__Listed records__.
-*-*-
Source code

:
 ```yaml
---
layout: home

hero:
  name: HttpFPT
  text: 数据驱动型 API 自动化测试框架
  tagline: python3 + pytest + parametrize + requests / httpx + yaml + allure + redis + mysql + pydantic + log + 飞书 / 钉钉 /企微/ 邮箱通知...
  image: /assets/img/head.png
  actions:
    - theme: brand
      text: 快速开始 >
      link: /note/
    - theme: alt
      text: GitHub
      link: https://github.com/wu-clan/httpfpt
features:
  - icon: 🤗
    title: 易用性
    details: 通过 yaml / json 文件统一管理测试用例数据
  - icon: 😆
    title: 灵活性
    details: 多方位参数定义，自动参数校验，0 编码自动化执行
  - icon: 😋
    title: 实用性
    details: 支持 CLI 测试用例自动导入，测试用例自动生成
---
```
-*-*-
Pull every line that holds the string "details" out of the records.

__Problem solution__.
    details: 通过 yaml / json 文件统一管理测试用例数据
    details: 多方位参数定义，自动参数校验，0 编码自动化执行
    details: 支持 CLI 测试用例自动导入，测试用例自动生成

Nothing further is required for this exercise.